Of the diverse strains of inflation, asset inflation is by far the most dangerous. A bout of consumer price inflation would be generally recognized as problematic and rectified through a tightening of monetary conditions. On the other hand, asset price inflation is both celebrated and venerated. There is simply no constituency calling for a tightening of conditions to ward off the deleterious effects of rising asset prices, Bubbles and attendant economic maladjustment. And as we’ve witnessed, the bigger the Bubble the more powerful the constituencies that rationalize, justify and promote Bubble excess.
About one year ago, I was expecting a securities markets sell-off in the event of an unexpected Donald Trump win.
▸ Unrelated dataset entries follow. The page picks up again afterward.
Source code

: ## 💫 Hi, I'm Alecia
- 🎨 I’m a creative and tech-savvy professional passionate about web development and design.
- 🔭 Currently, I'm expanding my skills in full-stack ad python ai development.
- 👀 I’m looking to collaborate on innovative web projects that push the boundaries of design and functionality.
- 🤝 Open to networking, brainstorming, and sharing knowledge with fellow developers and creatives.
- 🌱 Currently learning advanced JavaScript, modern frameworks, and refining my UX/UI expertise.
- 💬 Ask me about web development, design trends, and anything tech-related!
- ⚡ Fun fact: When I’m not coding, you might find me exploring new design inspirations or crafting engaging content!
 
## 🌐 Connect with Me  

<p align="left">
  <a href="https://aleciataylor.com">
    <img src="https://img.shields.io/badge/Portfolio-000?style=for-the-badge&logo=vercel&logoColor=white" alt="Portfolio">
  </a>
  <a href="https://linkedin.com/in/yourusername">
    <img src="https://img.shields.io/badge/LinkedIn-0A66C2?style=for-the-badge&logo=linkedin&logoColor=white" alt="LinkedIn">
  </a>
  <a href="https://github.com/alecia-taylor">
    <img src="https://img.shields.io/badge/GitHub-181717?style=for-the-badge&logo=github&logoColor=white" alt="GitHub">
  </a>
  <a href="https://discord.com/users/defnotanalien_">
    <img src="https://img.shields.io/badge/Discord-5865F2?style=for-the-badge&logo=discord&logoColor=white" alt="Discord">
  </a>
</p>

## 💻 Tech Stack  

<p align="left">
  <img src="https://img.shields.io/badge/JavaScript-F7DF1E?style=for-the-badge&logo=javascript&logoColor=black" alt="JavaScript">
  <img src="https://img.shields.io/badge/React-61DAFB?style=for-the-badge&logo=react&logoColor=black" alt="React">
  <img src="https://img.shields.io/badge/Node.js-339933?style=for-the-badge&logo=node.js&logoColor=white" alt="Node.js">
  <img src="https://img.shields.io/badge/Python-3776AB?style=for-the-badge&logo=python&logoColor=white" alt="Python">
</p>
A Trump presidency would create disruption, upheaval and major uncertainties – political, geopolitical, economic and social. Instead of a fall, the markets experienced a short squeeze and unwind of hedges. Over-liquefied markets and a powerful inflationary bias throughout global securities markets won the day – and the winning runs unabated.
We’ve come a long way since 1992 and James Carville’s “I used to think that if there was reincarnation, I wanted to come back as the president or the pope or as a .400 baseball hitter. But now I would like to come back as the bond market. You can intimidate everybody.” New age central banking has pacified bond markets and eradicated the vigilantes. These days it’s the great equities bull market as all-powerful intimidator.
The President admitted his surprise in winning the election. I suspect he and his team were astounded by the post-election market rally. I’ve always held the view that prolonged bull markets foster a portentous concentration of power – not only in the financial markets but within the financial system more generally.